— ASSIGNED TASK —
Write out each record below exactly, without pictures.

— RECORD EXCERPTS —
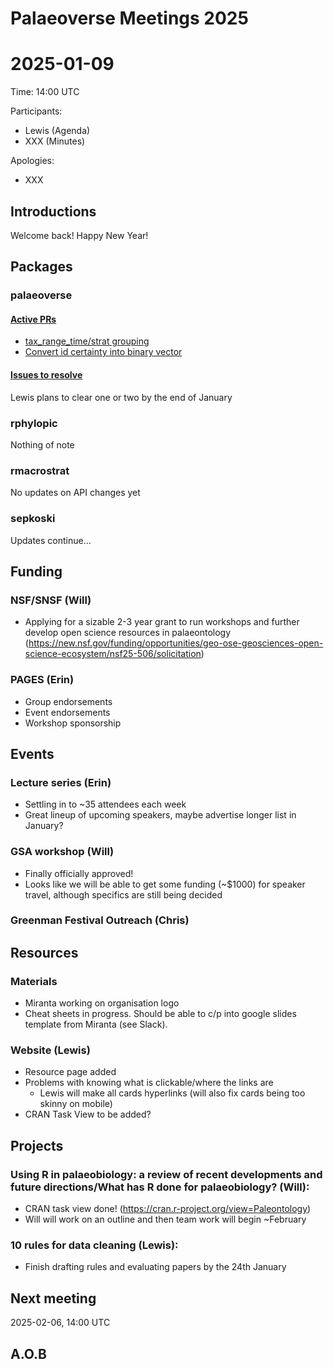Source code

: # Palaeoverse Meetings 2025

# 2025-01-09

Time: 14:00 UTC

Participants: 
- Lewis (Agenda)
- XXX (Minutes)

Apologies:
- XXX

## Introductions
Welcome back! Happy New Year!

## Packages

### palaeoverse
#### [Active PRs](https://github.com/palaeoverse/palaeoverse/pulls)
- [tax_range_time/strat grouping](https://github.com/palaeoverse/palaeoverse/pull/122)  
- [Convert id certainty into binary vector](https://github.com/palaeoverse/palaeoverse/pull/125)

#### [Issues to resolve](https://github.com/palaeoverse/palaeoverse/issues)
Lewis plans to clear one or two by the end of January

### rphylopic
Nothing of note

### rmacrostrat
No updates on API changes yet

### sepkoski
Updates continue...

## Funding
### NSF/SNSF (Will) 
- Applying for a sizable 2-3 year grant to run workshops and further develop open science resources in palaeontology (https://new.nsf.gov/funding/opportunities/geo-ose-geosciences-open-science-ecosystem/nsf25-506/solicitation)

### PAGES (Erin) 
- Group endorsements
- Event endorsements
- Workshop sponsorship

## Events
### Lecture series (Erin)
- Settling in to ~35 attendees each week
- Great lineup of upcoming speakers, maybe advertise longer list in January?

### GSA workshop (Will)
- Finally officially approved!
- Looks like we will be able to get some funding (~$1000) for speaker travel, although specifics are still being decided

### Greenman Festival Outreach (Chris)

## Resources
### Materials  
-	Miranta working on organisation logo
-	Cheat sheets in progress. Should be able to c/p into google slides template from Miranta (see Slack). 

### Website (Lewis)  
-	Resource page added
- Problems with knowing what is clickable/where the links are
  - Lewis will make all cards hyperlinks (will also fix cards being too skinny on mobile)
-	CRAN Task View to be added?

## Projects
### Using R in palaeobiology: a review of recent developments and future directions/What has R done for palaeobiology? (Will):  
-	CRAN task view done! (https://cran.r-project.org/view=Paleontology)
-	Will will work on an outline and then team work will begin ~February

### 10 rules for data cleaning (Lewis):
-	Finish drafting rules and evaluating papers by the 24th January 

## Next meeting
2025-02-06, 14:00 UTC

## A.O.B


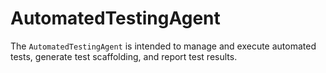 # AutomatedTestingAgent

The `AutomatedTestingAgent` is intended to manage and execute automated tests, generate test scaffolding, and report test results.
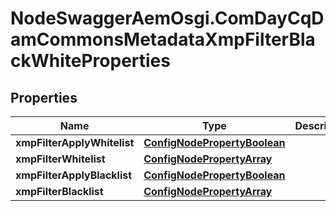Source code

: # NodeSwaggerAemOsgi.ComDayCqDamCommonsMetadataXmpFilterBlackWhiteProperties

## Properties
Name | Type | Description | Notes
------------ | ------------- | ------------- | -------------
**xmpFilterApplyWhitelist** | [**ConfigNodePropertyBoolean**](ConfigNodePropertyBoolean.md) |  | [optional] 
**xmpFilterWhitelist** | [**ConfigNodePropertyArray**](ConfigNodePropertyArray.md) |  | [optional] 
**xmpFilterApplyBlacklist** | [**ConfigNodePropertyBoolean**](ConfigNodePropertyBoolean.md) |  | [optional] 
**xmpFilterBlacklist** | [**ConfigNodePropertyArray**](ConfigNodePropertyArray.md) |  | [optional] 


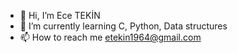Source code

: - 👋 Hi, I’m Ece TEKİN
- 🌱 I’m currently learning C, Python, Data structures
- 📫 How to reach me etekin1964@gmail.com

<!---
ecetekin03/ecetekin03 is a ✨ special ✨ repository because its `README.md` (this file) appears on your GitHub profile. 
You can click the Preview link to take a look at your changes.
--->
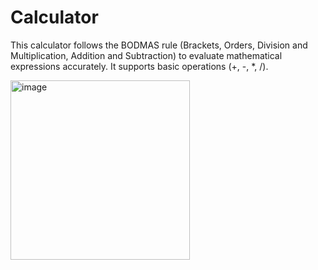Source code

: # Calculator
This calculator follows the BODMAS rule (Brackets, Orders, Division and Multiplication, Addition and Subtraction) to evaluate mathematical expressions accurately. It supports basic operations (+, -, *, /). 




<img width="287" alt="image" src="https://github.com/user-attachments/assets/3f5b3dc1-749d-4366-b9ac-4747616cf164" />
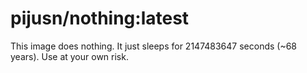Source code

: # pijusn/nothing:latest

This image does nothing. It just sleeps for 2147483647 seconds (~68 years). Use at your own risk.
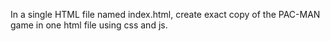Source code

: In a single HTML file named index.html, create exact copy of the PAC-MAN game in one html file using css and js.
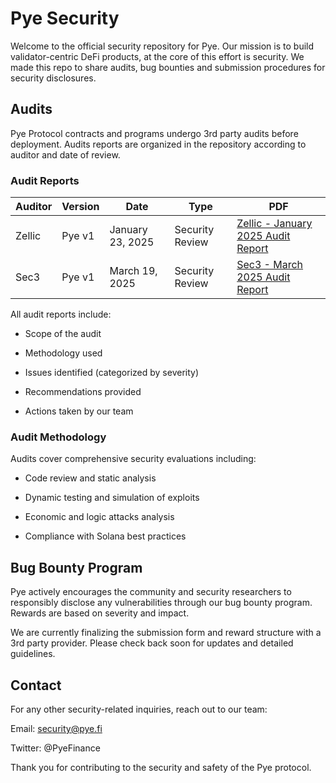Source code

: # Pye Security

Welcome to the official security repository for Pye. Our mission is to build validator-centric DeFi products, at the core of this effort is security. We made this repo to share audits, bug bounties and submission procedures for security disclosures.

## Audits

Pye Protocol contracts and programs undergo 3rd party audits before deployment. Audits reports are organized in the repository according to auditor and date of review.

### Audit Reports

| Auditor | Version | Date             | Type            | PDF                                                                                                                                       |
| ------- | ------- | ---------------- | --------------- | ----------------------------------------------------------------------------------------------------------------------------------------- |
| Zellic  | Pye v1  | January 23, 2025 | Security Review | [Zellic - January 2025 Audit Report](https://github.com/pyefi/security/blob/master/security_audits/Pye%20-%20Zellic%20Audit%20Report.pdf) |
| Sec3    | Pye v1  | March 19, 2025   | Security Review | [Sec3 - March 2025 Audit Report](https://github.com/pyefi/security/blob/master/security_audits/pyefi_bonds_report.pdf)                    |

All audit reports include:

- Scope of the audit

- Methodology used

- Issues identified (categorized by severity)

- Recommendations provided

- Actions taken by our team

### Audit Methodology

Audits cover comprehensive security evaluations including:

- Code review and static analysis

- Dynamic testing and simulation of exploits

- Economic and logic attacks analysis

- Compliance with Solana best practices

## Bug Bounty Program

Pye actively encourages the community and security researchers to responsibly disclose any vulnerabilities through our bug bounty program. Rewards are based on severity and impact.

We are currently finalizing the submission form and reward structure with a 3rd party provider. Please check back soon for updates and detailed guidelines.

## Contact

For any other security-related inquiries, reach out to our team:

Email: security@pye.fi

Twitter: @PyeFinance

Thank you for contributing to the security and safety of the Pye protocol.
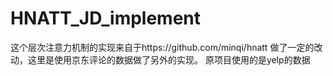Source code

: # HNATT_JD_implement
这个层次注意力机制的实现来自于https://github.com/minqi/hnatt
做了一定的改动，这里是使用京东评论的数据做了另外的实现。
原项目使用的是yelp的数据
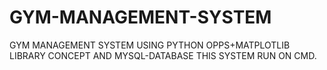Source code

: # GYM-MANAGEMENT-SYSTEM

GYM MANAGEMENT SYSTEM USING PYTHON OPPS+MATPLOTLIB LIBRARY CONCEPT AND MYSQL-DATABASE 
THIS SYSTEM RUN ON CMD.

— EXERCISE ANSWER —
Source code

: # Palaeoverse Meetings 2025

# 2025-01-09

Time: 14:00 UTC

Participants: 
- Lewis (Agenda)
- XXX (Minutes)

Apologies:
- XXX

## Introductions
Welcome back! Happy New Year!

## Packages

### palaeoverse
#### [Active PRs](https://github.com/palaeoverse/palaeoverse/pulls)
- [tax_range_time/strat grouping](https://github.com/palaeoverse/palaeoverse/pull/122)  
- [Convert id certainty into binary vector](https://github.com/palaeoverse/palaeoverse/pull/125)

#### [Issues to resolve](https://github.com/palaeoverse/palaeoverse/issues)
Lewis plans to clear one or two by the end of January

### rphylopic
Nothing of note

### rmacrostrat
No updates on API changes yet

### sepkoski
Updates continue...

## Funding
### NSF/SNSF (Will) 
- Applying for a sizable 2-3 year grant to run workshops and further develop open science resources in palaeontology (https://new.nsf.gov/funding/opportunities/geo-ose-geosciences-open-science-ecosystem/nsf25-506/solicitation)

### PAGES (Erin) 
- Group endorsements
- Event endorsements
- Workshop sponsorship

## Events
### Lecture series (Erin)
- Settling in to ~35 attendees each week
- Great lineup of upcoming speakers, maybe advertise longer list in January?

### GSA workshop (Will)
- Finally officially approved!
- Looks like we will be able to get some funding (~$1000) for speaker travel, although specifics are still being decided

### Greenman Festival Outreach (Chris)

## Resources
### Materials  
-	Miranta working on organisation logo
-	Cheat sheets in progress. Should be able to c/p into google slides template from Miranta (see Slack). 

### Website (Lewis)  
-	Resource page added
- Problems with knowing what is clickable/where the links are
  - Lewis will make all cards hyperlinks (will also fix cards being too skinny on mobile)
-	CRAN Task View to be added?

## Projects
### Using R in palaeobiology: a review of recent developments and future directions/What has R done for palaeobiology? (Will):  
-	CRAN task view done! (https://cran.r-project.org/view=Paleontology)
-	Will will work on an outline and then team work will begin ~February

### 10 rules for data cleaning (Lewis):
-	Finish drafting rules and evaluating papers by the 24th January 

## Next meeting
2025-02-06, 14:00 UTC

## A.O.B


 # AutomatedTestingAgent

The `AutomatedTestingAgent` is intended to manage and execute automated tests, generate test scaffolding, and report test results.
Source code

: # NodeSwaggerAemOsgi.ComDayCqDamCommonsMetadataXmpFilterBlackWhiteProperties

## Properties
Name | Type | Description | Notes
------------ | ------------- | ------------- | -------------
**xmpFilterApplyWhitelist** | [**ConfigNodePropertyBoolean**](ConfigNodePropertyBoolean.md) |  | [optional] 
**xmpFilterWhitelist** | [**ConfigNodePropertyArray**](ConfigNodePropertyArray.md) |  | [optional] 
**xmpFilterApplyBlacklist** | [**ConfigNodePropertyBoolean**](ConfigNodePropertyBoolean.md) |  | [optional] 
**xmpFilterBlacklist** | [**ConfigNodePropertyArray**](ConfigNodePropertyArray.md) |  | [optional] 


Source code

: - 👋 Hi, I’m Ece TEKİN
- 🌱 I’m currently learning C, Python, Data structures
- 📫 How to reach me etekin1964@gmail.com

<!---
ecetekin03/ecetekin03 is a ✨ special ✨ repository because its `README.md` (this file) appears on your GitHub profile. 
You can click the Preview link to take a look at your changes.
--->
Source code

: # Calculator
This calculator follows the BODMAS rule (Brackets, Orders, Division and Multiplication, Addition and Subtraction) to evaluate mathematical expressions accurately. It supports basic operations (+, -, *, /). 




<img width="287" alt="image" src="https://github.com/user-attachments/assets/3f5b3dc1-749d-4366-b9ac-4747616cf164" />
Source code

: # pijusn/nothing:latest

This image does nothing. It just sleeps for 2147483647 seconds (~68 years). Use at your own risk.
Source code

: In a single HTML file named index.html, create exact copy of the PAC-MAN game in one html file using css and js.
Source code

: # Pye Security

Welcome to the official security repository for Pye. Our mission is to build validator-centric DeFi products, at the core of this effort is security. We made this repo to share audits, bug bounties and submission procedures for security disclosures.

## Audits

Pye Protocol contracts and programs undergo 3rd party audits before deployment. Audits reports are organized in the repository according to auditor and date of review.

### Audit Reports

| Auditor | Version | Date             | Type            | PDF                                                                                                                                       |
| ------- | ------- | ---------------- | --------------- | ----------------------------------------------------------------------------------------------------------------------------------------- |
| Zellic  | Pye v1  | January 23, 2025 | Security Review | [Zellic - January 2025 Audit Report](https://github.com/pyefi/security/blob/master/security_audits/Pye%20-%20Zellic%20Audit%20Report.pdf) |
| Sec3    | Pye v1  | March 19, 2025   | Security Review | [Sec3 - March 2025 Audit Report](https://github.com/pyefi/security/blob/master/security_audits/pyefi_bonds_report.pdf)                    |

All audit reports include:

- Scope of the audit

- Methodology used

- Issues identified (categorized by severity)

- Recommendations provided

- Actions taken by our team

### Audit Methodology

Audits cover comprehensive security evaluations including:

- Code review and static analysis

- Dynamic testing and simulation of exploits

- Economic and logic attacks analysis

- Compliance with Solana best practices

## Bug Bounty Program

Pye actively encourages the community and security researchers to responsibly disclose any vulnerabilities through our bug bounty program. Rewards are based on severity and impact.

We are currently finalizing the submission form and reward structure with a 3rd party provider. Please check back soon for updates and detailed guidelines.

## Contact

For any other security-related inquiries, reach out to our team:

Email: security@pye.fi

Twitter: @PyeFinance

Thank you for contributing to the security and safety of the Pye protocol.
Source code

: # HNATT_JD_implement
这个层次注意力机制的实现来自于https://github.com/minqi/hnatt
做了一定的改动，这里是使用京东评论的数据做了另外的实现。
原项目使用的是yelp的数据
Source code

: # GYM-MANAGEMENT-SYSTEM

GYM MANAGEMENT SYSTEM USING PYTHON OPPS+MATPLOTLIB LIBRARY CONCEPT AND MYSQL-DATABASE 
THIS SYSTEM RUN ON CMD.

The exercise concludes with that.